I didn’t say anything. I looked at her somberly.

“He wouldn’t kill his own
brother.”

“Jim would kill his own
mother
if it served his purpose.”

“No.”

“It serves his purpose to get me out of the way. And he’ll do it too, if you keep lying about me.”

She looked at me blankly, then nodded once.

“All right.” she said quietly. “This afternoon I’ll go to Lieutenant Jones and tell him you were with us.

”I took an easy breath. They were short and far between those days. I knew I should start worrying about what Jones would do when she changed her story in midstream. A girl who was proven to have murdered once and suspected of having done it again.

But sometimes I’m selfish, too. Or thoughtless.

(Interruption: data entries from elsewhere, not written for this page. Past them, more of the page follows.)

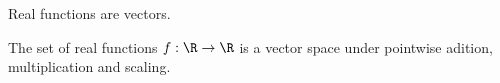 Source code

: 

Real functions are vectors.


The set of real functions $f: \R \to \R$ is a vector space under pointwise adition, multiplication and scaling.

\blankpage
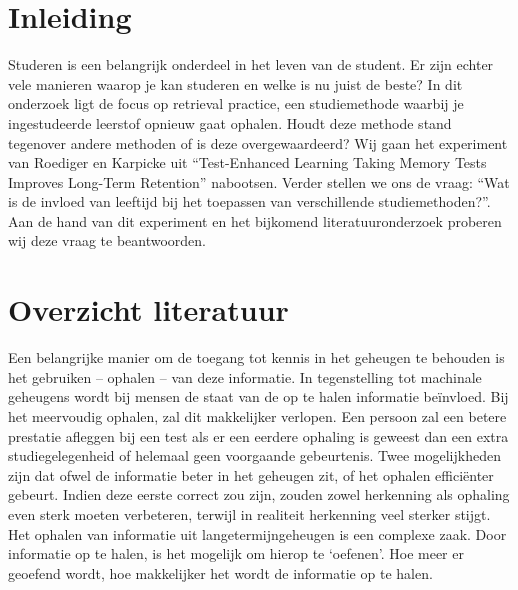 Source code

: \documentclass{hogent-article}
\affiliation{
  \textsuperscript{1} \href{mailto:jonah.desmet@student.hogent.be}{jonah.desmet@student.hogent.be}}
\affiliation{
  \textsuperscript{2} \href{mailto:nick.lersberg@student.hogent.be}{mailto:nick.lergsberg@student.hogent.be}}
\affiliation{
    \textsuperscript{3} \href{mailto:miriam.plugge@student.hogent.be}{miriam.plugge@student.hogent.be}}
\affiliation{
    \textsuperscript{4} \href{mailto:lowie.scheirlinckx@student.hogent.be}{lowie.scheirlinckx@student.hogent.be}}
\begin{document}
\flushbottom %
\maketitle %
\tableofcontents %
\thispagestyle{empty} %


\section{Inleiding}
Studeren is een belangrijk onderdeel in het leven van de student. Er zijn echter vele manieren waarop je kan studeren en welke is nu juist de beste? In dit onderzoek ligt de focus op retrieval practice, een studiemethode waarbij je ingestudeerde leerstof opnieuw gaat ophalen. Houdt deze methode stand tegenover andere methoden of is deze overgewaardeerd? Wij gaan het experiment van Roediger en Karpicke uit “Test-Enhanced Learning Taking Memory Tests Improves Long-Term Retention” nabootsen. Verder stellen we ons de vraag: “Wat is de invloed van leeftijd bij het toepassen van verschillende studiemethoden?”. Aan de hand van dit experiment en het bijkomend literatuuronderzoek proberen wij deze vraag te beantwoorden.

\section{Overzicht literatuur}

Een belangrijke manier om de toegang tot kennis in het geheugen te behouden is het gebruiken – ophalen – van deze informatie. In tegenstelling tot machinale geheugens wordt bij mensen de staat van de op te halen informatie beïnvloed. Bij het meervoudig ophalen, zal dit makkelijker verlopen. Een persoon zal een betere prestatie afleggen bij een test als er een eerdere ophaling is geweest dan een extra studiegelegenheid of helemaal geen voorgaande gebeurtenis. 
Twee mogelijkheden zijn dat ofwel de informatie beter in het geheugen zit, of het ophalen efficiënter gebeurt. Indien deze eerste correct zou zijn, zouden zowel herkenning als ophaling even sterk moeten verbeteren, terwijl in realiteit herkenning veel sterker stijgt.
Het ophalen van informatie uit langetermijngeheugen is een complexe zaak. Door informatie op te halen, is het mogelijk om hierop te ‘oefenen’. Hoe meer er geoefend wordt, hoe makkelijker het wordt de informatie op te halen.
\cite{Bjork1988} \par
\cite{Pastoetter2014}
\smallskip
\end{document}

“Thank you,” I said. “I’ll go now.”

I was beginning to sense the end of our relationship. I couldn’t see how it could last through all this. Even if I loved her. Let’s face it. It
isn’t
enough when everything else is lacking. I turned at the door.

“Don’t forget to tell Jones that it was Jim’s suggestion for you to say I wasn’t with you. Put the onus where it belongs.”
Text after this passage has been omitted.